Solution: Stop consuming all food and drinks that you think may have caused the spike. Wait a week or two to see if your blood glucose returns to normal ranges. Then carefully, one at a time, introduce those foods/drinks back into your diet to test them out.
Carbohydrates – Am I eating too many in general? Am I eating too many before bed? Quality matters. Did I have sugar, candy, refined sugar before bed or did I just have some nuts?
Solution: Take a good look at my diet. Redirect carbohydrate intake to vegetables and fruit. Reduce processed foods (eliminate completely, ideally!).
Alcohol – Am I drinking too much or too frequently? Alcohol is not processed by the body in the same way food is. It gets filtered through the liver first which takes care of the alcohol then releases the sugar into the blood stream. Therefore, sugar/carbohydrates have a delayed effect on blood glucose when they come from alcohol. I’ve noticed that a glass of wine or cider (gluten-free!) gives me a stellar pre-bed blood glucose (usually 100-120), but it will often give me a high morning reading (150-170).
Solution: Less alcohol, less frequent (as in once or twice a week), or drop alcohol all together. It can irritate the gut leading to a host of issues other than raising blood sugar.
Exercise – Am I consistently active? Have I fallen off the exercise wagon? Daily exercise is a must for me. I work-out 5 days a week with a light stretching or Pilates/yoga routine on Saturdays. I only take Sunday off. If I slack off and stop working out, my morning sugar slowly rises. It takes a week or so of consistency to start to see my numbers go back down.
Solution: Find a exercise routine that works for you. I’m not suggesting you do cross-fit every day. I don’t! We all need to be active, find a time and activity that is fun for you! I do a Fitness Blender routine in my basement first thing in the morning, Monday through Saturday. Maybe you like to take walks, ski, swim, take a fitness class, or run on a treadmill. What ever it is, get up and get moving consistently!
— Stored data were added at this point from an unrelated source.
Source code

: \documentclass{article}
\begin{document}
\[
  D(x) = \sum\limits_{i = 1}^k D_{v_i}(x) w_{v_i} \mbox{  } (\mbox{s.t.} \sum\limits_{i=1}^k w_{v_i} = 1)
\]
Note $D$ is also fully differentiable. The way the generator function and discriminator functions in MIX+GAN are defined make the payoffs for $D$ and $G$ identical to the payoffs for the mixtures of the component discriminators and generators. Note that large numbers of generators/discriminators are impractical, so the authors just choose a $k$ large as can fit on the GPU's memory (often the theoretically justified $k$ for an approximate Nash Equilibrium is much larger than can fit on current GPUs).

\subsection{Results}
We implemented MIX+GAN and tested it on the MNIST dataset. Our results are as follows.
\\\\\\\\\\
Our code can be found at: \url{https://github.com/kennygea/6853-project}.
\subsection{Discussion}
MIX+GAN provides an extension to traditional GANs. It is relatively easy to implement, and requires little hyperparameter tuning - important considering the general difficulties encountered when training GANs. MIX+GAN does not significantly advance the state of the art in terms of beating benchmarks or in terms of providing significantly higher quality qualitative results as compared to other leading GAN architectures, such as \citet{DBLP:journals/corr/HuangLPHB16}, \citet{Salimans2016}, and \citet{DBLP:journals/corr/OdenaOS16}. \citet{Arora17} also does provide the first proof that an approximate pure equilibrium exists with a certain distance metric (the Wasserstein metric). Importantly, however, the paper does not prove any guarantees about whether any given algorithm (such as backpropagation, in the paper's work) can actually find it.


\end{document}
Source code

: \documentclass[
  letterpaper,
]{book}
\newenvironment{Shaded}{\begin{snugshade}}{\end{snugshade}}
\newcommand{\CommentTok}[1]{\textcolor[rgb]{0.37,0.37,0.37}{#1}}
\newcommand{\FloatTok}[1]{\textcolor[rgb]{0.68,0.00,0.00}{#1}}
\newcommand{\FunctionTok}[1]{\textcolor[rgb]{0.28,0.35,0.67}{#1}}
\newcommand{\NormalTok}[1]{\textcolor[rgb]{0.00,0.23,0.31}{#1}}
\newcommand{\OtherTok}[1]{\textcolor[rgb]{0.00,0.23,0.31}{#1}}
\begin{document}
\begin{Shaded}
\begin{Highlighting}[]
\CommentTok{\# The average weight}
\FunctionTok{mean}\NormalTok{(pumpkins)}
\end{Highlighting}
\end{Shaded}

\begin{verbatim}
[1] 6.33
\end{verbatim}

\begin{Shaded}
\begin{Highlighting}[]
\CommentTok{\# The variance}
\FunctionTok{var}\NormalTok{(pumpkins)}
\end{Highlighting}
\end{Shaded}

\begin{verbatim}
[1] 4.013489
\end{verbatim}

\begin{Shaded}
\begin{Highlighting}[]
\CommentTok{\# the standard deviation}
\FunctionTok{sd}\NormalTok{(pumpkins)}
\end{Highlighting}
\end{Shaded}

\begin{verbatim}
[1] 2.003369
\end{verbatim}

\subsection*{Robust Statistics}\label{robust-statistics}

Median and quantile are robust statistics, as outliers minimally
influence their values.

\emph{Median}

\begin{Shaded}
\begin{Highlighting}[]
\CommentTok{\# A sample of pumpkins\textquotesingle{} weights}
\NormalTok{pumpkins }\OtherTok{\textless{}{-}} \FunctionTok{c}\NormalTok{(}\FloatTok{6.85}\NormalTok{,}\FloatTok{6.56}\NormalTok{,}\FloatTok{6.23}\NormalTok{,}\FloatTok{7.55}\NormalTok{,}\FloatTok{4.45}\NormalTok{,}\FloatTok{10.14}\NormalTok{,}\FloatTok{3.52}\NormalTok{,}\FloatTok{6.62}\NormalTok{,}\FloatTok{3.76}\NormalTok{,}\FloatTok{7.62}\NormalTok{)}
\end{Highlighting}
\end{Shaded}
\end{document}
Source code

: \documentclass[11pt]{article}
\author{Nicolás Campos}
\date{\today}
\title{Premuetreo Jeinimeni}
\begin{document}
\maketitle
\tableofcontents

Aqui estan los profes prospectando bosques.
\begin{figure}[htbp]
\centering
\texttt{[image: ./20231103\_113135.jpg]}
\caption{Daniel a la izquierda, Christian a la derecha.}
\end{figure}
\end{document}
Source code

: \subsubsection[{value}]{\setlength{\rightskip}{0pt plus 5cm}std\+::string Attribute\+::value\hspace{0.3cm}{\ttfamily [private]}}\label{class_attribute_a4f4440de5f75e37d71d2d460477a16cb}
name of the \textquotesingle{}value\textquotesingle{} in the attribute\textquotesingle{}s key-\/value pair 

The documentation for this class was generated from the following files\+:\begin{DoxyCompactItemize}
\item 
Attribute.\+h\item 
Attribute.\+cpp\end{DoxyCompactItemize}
Water – Did I drink water today? Did I only drink coffee today (haha, guilty sometimes!)? One thing I take inventory of when my blood glucose is too high is how much water am I drinking. Everyone needs to drink water. We all know this, but I know I struggle to remember to drink it most days. Perhaps I only had 1 or 2 glasses, which is clearly not enough. Once I course correct on this one, I see immediate improvement in all of my numbers throughout the day.
Solution: Use a water bottle so you can measure how much water you are drinking. I have a 20 ounce water bottle, and I try to drink 3 of them each day. Another motivator is using MyFitnessPal to track water intake (This is also a great tool for food, exercise, and weight tracking!).
What if all of these are in line (and you’ve consistently followed these for a week or more) and your blood sugar is still higher than desired in the morning? That could be the dawn phenomenon. I suspect I am experiencing this so I conducted an experiment on myself. I’ll share more on this tomorrow!
Those are my strategies for keeping my morning blood sugar in check. Do you have any other tips to add? Do you struggle with your blood glucose readings at a particular time of day over another? Have you identified the source of the higher numbers?
A lifestyle like this takes, work, believe me, I know! How can I encourage you to say the course?